** Data provided follows **
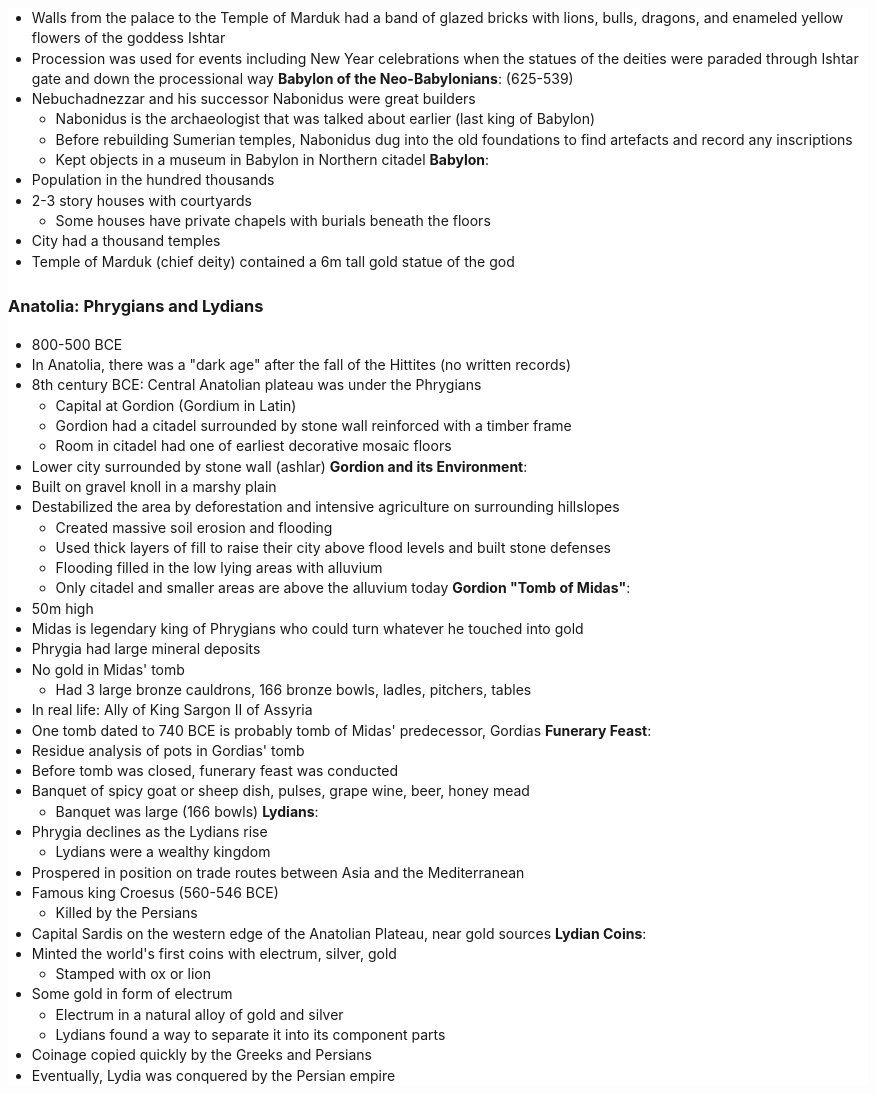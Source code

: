  - Walls from the palace to the Temple of Marduk had a band of glazed bricks with lions, bulls, dragons, and enameled yellow flowers of the goddess Ishtar
 - Procession was used for events including New Year celebrations when the statues of the deities were paraded through Ishtar gate and down the processional way
**Babylon of the Neo-Babylonians**: (625-539)
 - Nebuchadnezzar and his successor Nabonidus were great builders
	 - Nabonidus is the archaeologist that was talked about earlier (last king of Babylon)
	 - Before rebuilding Sumerian temples, Nabonidus dug into the old foundations to find artefacts and record any inscriptions
	 - Kept objects in a museum in Babylon in Northern citadel
**Babylon**:
 - Population in the hundred thousands
 - 2-3 story houses with courtyards
	 - Some houses have private chapels with burials beneath the floors
 - City had a thousand temples
 - Temple of Marduk (chief deity) contained a 6m tall gold statue of the god

### Anatolia: Phrygians and Lydians
 - 800-500 BCE
 - In Anatolia, there was a "dark age" after the fall of the Hittites (no written records)
 - 8th century BCE: Central Anatolian plateau was under the Phrygians
	 - Capital at Gordion (Gordium in Latin)
	 - Gordion had a citadel surrounded by stone wall reinforced with a timber frame
	 - Room in citadel had one of earliest decorative mosaic floors
 - Lower city surrounded by stone wall (ashlar)
**Gordion and its Environment**:
 - Built on gravel knoll in a  marshy plain
 - Destabilized the area by deforestation and intensive agriculture on surrounding hillslopes
	 - Created massive soil erosion and flooding
	 - Used thick layers of fill to raise their city above flood levels and built  stone defenses
	 - Flooding filled in the low lying areas with alluvium
	 - Only citadel and smaller areas are above the alluvium today
**Gordion "Tomb of Midas"**:
 - 50m high
 - Midas is legendary king of Phrygians who could turn whatever he touched into gold
 - Phrygia had large mineral deposits
 - No gold in Midas' tomb
	 - Had 3 large bronze cauldrons, 166 bronze bowls, ladles, pitchers, tables
 - In real life: Ally of King Sargon II of Assyria
 - One tomb dated to 740 BCE is probably tomb of Midas' predecessor, Gordias
**Funerary Feast**:
 - Residue analysis of pots in Gordias' tomb
 - Before tomb was closed, funerary feast was conducted
 - Banquet of spicy goat or sheep dish, pulses, grape wine, beer, honey mead
	 - Banquet was large (166 bowls)
**Lydians**:
 - Phrygia declines as the Lydians rise
	 - Lydians were a wealthy kingdom
 - Prospered in position on trade routes between Asia and the Mediterranean
 - Famous king Croesus (560-546 BCE)
	 - Killed by the Persians
 - Capital Sardis on the western edge of the Anatolian Plateau, near gold sources
**Lydian Coins**:
 - Minted the world's first coins with electrum, silver, gold
	 - Stamped with ox or lion
 - Some gold in form of electrum
	 - Electrum in a natural alloy of gold and silver
	 - Lydians found a way to separate it into its component parts
 - Coinage copied quickly by the Greeks and Persians
 - Eventually, Lydia was conquered by the Persian empire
** End of Data provided **
> [Required work]: Send back exactly the lines from the line with "- Famous king Croesus (560-546 BCE)" through the end of the records.

> [Result of the task]:
 - Famous king Croesus (560-546 BCE)
	 - Killed by the Persians
 - Capital Sardis on the western edge of the Anatolian Plateau, near gold sources
**Lydian Coins**:
 - Minted the world's first coins with electrum, silver, gold
	 - Stamped with ox or lion
 - Some gold in form of electrum
	 - Electrum in a natural alloy of gold and silver
	 - Lydians found a way to separate it into its component parts
 - Coinage copied quickly by the Greeks and Persians
 - Eventually, Lydia was conquered by the Persian empire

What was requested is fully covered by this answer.